Let the words speak to you. To hear, receive, accept, and identify with a Bible story or phrase is to be born again. But it's not a one-time event; it's not a theological system. Being born again is incorporating the Word into your experience and allowing the Word to incorporate you into Its experience.
So often we can read something and love it. But what does it really mean when we say, "I love that verse or story"? Does it mean that this idea works for my friends or me, and so you should like it, too? That's fine, but it's derivative. It's not the same as the Word swallowing us up. What we're all longing for is our own authentic experience, which happens when the Word incorporates us in to its own rhythm, majesty, and narrative, and your breath is taken away, and you are born again.
Now, what constitutes a good research tool is different for everyone. One research guide that everyone should have is a Strong's Concordance in book form. It's online, but there's nothing like looking up the info in a book. You have to love Strong, who devoted his entire life to this work. Having the Hebrew and Greek words is indispensible to solid research.
Right now, I'm studying John's Gospel in Greek, taking it sentence-by-sentence, word-by-word. We read, "In the beginning was the Word" (John 1:1), which we know is Logos and Principle. But in the Greek, there's a rhythm to the syntax. The sentences are not declarative; rather, they present a process, which gives a whole new meaning. The words speak to you and identify with you.
I also like Robert Alter's work. He's a professor of Hebrew studies and literature at UCSB. Frank Kermode is another writer I like. I'm always interested in finding out what people who read and write Hebrew fluently think. I'm just getting into the Greek. Marchette Chute is very readable. She writes in a way that makes you feel a lot cozier with the Bible.

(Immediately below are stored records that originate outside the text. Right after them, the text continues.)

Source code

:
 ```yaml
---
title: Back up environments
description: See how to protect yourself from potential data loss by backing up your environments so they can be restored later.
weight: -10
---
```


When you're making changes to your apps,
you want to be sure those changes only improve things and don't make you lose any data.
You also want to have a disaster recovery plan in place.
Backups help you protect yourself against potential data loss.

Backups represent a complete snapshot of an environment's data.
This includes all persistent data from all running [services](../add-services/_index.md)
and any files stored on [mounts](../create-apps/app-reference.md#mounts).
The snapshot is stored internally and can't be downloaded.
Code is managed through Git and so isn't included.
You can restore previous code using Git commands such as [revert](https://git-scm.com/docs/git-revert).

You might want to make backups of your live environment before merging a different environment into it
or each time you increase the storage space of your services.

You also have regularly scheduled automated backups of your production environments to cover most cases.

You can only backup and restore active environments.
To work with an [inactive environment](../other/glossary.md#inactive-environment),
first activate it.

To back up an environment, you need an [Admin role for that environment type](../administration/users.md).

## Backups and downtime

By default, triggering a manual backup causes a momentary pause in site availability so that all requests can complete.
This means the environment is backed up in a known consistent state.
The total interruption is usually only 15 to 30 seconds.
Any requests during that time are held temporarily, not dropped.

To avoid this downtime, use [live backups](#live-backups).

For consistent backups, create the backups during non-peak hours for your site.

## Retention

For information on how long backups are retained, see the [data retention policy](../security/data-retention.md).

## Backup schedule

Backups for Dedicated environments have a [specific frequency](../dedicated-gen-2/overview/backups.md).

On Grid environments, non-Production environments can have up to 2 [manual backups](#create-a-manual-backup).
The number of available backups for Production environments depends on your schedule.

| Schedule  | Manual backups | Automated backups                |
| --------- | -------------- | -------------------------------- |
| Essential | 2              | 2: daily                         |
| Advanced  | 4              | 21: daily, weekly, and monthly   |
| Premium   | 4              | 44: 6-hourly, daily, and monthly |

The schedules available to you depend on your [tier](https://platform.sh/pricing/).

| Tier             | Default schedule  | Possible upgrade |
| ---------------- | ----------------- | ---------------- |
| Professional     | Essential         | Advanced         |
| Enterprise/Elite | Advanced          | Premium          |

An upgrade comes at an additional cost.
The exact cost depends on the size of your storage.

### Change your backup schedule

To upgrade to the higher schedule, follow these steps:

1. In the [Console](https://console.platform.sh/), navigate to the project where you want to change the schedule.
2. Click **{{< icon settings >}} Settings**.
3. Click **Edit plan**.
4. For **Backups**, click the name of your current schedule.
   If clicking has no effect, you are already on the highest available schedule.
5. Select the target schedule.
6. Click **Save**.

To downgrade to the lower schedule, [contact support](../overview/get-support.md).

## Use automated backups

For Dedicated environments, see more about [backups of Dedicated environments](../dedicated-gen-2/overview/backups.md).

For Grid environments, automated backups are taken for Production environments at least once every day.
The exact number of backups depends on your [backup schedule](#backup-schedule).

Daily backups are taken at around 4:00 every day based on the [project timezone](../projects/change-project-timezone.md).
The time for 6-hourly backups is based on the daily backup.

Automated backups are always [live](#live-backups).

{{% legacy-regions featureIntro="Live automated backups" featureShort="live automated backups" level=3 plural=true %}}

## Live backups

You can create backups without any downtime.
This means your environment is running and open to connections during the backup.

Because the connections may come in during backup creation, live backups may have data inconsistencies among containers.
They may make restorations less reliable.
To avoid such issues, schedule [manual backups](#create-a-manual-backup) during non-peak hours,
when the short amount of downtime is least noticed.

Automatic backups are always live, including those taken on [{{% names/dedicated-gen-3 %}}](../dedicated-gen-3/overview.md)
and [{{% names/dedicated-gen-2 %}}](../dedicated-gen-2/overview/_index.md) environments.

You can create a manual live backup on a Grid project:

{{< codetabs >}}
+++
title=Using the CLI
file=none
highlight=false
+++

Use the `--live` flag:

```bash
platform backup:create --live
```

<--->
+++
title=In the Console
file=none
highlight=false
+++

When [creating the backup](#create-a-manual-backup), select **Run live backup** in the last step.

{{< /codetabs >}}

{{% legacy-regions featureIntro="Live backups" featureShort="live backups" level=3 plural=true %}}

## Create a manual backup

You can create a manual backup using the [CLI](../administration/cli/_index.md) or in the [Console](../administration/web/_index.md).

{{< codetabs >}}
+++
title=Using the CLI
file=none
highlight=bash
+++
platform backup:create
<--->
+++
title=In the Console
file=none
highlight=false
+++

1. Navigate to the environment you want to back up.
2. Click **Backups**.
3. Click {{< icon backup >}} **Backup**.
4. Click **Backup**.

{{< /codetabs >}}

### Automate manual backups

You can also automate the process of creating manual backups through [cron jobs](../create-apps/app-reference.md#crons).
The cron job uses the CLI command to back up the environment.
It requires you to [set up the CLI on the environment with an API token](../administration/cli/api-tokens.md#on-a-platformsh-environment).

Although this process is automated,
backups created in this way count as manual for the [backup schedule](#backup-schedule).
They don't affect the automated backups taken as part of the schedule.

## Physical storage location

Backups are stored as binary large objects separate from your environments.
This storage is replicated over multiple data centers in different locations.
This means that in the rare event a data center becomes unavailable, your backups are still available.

I'm also a big fan of having more than one translation of the Bible. It helps clarify meaning and provides much more opportunity for fresh insight. Varying translations prompt us to see the Word as living, individual, and we spare ourselves getting stuck. While I would be content with The King James Version alone, I find so much inspiration and humor in The Jewish Publication Society translation of The Hebrew Bible and in Eugene Petersen's The Message. I also am fond of The Bible: An American Translation published by The University of Chicago Press in the 1930s. Of course, now all these translations are online, with study tools and translations back to the Hebrew and Aramaic. It's a feast of soul for those who love the Bible.